Compromise tough to find in Durban
Breaking stalemates and deadlocks was at the heart of the challenge facing delegates at the COP17 climate summit in Durban as it moved into its final week, but hopefully South Africa won’t fail to capitalise on the green fever that has gripped the world. At the same time the Kyoto protocol seems doomed in the wake of an apparent widening gap between mature and emerging economies.
According to a ‘green jobs’ report released on Friday, the largest contribution to the future job market could come from natural resource management due to the rich endowment that South Africa has in terms of solar and wind power.
The report, compiled by the Industrial Development Council and the Development Bank of South Africa, estimated that as many as 500 000 jobs could be created in a greener economy.
“As more and more businesses, households and the public sector begin to embrace green technologies and practices, the potential exists to create a sustainable number of new job opportunities and to facilitate reskilling,” the report stated.
South Africa currently produces more than 90% of its electricity from coal-fired power stations and accounts for just over 1% of man-made greenhouse gases in the world.
The government, through its green tax system, collected nearly R700-million over the past year from levies and taxes on plastic bags, fuel, electricity, vehicle emissions and air travel.
Now the government is intensifying plans to move to a low-carbon economy within the next decade, with the recent signing of the national green economy accord in Pretoria.
But the hopes that South Africa as a developing nation could benefit from the 100-billion-dollar Green Climate Fund, is fading as fully industrialised nations were dugging their heels in at the COP17 climate summit.
Disputes about sharing responsibility for atmospheric pollution lay at the heart of the stalemate among delegates the past week over whether the Durban conference would secure a continuation of the Kyoto Protocol.
Canada stated that Kyoto was based on an outdated view of developed and developing worlds. “There is a fairly widely held perception in the developing world of the need for guilt payment,” Peter Kent, Candian environment minister, told delegates.
“Kyoto is ineffective and unfair because the major emerging economies, which still like to consider themselves, when convenient, developing economies, are obviously the largest emitters,” Kent told the Mail & Guardian.
The European Union, Japan and the United States backed the view that developing economies had to take on more responsibility. as a World Meteorological Organisation report indicated that climate-changing gases had reached new highs in the atmosphere.
Because of human activities, the warmest 13 years of average global temperatures had occurred since 1997 and this year was one of the warmest recorded.
The European Union said current and future emissions had to be factored in at the negotiations.
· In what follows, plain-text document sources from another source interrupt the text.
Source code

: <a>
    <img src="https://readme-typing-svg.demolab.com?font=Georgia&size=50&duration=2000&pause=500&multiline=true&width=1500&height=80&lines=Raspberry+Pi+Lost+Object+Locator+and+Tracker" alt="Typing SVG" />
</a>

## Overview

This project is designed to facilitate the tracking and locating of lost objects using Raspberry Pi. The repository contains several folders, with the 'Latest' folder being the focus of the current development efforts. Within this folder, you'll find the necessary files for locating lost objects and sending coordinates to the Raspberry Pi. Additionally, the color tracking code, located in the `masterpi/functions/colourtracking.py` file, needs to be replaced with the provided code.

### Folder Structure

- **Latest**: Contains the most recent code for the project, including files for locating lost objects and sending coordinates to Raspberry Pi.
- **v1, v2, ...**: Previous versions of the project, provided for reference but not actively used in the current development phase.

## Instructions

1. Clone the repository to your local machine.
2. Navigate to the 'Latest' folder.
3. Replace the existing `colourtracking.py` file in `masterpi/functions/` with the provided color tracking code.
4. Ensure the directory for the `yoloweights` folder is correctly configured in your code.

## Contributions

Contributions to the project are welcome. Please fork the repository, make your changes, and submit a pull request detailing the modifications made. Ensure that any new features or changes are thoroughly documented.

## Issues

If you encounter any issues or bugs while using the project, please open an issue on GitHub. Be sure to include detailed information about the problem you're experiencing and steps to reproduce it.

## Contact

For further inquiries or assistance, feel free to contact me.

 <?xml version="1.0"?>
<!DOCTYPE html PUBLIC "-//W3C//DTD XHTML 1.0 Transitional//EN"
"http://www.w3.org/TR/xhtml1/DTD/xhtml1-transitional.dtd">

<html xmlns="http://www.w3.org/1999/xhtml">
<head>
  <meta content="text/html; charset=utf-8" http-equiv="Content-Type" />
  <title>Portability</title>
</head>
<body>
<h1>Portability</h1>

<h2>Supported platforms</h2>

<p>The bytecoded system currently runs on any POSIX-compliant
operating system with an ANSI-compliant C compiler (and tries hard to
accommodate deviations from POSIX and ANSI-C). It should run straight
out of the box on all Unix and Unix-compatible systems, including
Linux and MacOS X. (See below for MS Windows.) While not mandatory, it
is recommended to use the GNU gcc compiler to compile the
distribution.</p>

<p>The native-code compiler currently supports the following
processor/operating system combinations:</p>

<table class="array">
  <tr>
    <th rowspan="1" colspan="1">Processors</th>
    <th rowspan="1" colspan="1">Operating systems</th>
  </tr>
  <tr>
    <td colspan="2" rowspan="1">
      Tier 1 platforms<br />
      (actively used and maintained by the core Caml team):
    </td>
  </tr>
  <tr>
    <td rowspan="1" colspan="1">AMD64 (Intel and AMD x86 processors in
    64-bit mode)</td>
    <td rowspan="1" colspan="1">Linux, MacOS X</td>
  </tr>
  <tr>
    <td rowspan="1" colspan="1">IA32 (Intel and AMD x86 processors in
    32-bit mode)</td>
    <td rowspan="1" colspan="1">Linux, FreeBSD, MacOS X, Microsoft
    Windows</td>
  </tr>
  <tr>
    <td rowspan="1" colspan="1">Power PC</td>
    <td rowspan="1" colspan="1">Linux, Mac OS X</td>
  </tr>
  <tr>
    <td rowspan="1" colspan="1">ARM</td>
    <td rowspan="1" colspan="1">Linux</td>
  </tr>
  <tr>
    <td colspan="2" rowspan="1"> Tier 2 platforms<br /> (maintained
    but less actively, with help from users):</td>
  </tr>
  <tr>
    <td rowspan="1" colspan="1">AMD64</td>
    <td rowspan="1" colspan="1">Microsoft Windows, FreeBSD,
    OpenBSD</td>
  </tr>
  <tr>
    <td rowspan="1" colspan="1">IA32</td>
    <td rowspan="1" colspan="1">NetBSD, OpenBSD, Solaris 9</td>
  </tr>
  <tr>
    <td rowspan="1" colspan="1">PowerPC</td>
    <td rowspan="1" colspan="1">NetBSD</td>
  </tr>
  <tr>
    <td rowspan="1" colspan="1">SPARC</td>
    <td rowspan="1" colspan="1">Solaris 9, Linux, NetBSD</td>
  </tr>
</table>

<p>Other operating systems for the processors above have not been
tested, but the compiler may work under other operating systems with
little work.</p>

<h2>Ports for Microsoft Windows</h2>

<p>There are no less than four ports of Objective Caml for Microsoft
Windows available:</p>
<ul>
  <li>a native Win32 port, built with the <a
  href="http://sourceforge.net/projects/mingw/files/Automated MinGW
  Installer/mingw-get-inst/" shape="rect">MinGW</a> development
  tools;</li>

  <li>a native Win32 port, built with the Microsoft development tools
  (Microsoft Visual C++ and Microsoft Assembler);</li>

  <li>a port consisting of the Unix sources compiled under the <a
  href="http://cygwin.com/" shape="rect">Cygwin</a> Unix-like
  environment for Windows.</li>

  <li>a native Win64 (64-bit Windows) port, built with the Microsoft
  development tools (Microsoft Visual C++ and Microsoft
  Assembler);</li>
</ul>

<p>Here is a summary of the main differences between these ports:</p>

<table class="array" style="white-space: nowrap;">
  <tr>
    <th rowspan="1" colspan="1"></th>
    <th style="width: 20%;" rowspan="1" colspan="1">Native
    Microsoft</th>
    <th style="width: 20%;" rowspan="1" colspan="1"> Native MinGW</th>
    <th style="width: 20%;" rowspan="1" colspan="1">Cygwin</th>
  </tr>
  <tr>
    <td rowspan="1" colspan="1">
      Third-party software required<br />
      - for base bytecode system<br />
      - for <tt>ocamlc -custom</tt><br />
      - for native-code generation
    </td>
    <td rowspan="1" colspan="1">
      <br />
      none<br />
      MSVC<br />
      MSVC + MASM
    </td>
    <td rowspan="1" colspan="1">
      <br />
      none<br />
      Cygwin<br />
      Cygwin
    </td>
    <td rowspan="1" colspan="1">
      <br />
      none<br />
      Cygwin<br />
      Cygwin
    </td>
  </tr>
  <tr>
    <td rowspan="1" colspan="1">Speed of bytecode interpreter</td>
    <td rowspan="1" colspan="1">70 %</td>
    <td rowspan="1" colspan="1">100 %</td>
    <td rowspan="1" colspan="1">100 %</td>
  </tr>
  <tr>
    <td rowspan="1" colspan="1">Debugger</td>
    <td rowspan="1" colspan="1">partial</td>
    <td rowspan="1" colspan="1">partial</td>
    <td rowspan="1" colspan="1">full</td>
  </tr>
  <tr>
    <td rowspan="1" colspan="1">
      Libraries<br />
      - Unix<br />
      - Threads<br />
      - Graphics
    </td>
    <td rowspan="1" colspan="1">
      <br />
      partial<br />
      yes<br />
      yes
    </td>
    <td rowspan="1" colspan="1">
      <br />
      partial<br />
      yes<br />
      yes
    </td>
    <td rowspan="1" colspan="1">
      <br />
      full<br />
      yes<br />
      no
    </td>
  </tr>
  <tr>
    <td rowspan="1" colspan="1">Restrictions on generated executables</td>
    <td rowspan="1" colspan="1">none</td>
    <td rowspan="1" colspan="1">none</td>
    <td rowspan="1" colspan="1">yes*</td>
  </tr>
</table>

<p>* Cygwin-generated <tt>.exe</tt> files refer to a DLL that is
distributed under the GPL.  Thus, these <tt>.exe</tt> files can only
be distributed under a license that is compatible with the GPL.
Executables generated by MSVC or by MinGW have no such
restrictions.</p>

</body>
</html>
Although Europe’s emissions fell by 17,4% between 1990 and 2010, China’s rose by 206% and India’s by 144%.
Global economic shifts were blurring the distinction between developed and developing countries so that, by 2020, the latter would account for nearly two-thirds of global emissions, reported the Mail & Guardian.
Connie Hedegaard, the European commissioner for climate action, said the European Union is ready for a global treaty but the reality is that the other economies, like the United States and China, are not.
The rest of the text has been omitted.